Лукьян Андреевич Якубович
(1805–1839)
Посредственный поэт. Веселый, разбитной малый, круглолицый, румяный, кудрявый, отставной офицер. Наивный и беззаботный, всегда начиненный журнальными новостями и сплетнями. Сильно пил. От литературы он не получал ничего, потому что тогда не только за стихи, но и за прозу платили только избранным. Жил уроками русского языка. Говорят, что, когда он умирал на чердаке в каморке в Семеновском полку, к нему пришло известие, что умер его дядя, оставивший ему в наследство более трехсот душ.

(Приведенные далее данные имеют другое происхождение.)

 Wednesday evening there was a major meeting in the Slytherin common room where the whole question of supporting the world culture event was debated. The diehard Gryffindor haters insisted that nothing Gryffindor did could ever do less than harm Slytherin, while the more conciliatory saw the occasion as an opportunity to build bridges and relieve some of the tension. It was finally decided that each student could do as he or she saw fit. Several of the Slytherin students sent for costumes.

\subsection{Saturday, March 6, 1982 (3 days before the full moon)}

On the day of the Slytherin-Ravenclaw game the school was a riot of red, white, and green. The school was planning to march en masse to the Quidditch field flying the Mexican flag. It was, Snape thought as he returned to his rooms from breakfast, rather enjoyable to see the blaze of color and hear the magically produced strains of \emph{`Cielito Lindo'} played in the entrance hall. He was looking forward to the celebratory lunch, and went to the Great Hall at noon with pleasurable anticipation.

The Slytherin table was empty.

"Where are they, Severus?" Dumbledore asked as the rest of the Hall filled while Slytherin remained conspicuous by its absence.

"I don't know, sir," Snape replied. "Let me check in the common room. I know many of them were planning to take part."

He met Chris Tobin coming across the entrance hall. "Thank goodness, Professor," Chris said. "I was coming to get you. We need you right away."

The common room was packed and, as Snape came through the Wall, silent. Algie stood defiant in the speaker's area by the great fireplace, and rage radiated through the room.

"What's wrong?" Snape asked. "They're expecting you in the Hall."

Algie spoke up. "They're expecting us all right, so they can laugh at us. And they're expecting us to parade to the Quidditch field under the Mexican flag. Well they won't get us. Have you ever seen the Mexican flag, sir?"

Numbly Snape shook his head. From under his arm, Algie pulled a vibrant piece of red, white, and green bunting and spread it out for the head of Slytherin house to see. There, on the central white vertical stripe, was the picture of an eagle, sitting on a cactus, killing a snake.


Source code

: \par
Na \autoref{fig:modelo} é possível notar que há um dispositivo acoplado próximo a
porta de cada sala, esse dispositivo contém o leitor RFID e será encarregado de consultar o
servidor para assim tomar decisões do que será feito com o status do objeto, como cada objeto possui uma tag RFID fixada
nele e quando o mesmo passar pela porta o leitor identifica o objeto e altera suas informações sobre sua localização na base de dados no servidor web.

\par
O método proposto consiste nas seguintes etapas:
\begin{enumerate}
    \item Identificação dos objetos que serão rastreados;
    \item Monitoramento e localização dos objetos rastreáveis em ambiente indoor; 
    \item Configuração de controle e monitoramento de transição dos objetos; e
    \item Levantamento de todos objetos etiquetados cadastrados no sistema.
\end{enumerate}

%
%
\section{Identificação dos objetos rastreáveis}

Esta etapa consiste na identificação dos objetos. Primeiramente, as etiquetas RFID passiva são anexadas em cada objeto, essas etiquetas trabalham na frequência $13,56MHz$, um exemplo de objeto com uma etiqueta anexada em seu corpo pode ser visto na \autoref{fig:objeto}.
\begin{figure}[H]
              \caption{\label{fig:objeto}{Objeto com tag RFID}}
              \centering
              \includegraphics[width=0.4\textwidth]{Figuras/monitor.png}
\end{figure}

Пушкин очень любил Якубовича. «Дружба у них была неразрывная», – рассказывает И. П. Сахаров. За три дня до дуэли Якубович и Сахаров были у Пушкина. Пушкин горячо спорил с Якубовичем. Он был очень сердит и беспрестанно бранил Полевого за его «Историю»; ходил скоро взад и вперед
Алексей Васильевич Кольцов
(1808–1842)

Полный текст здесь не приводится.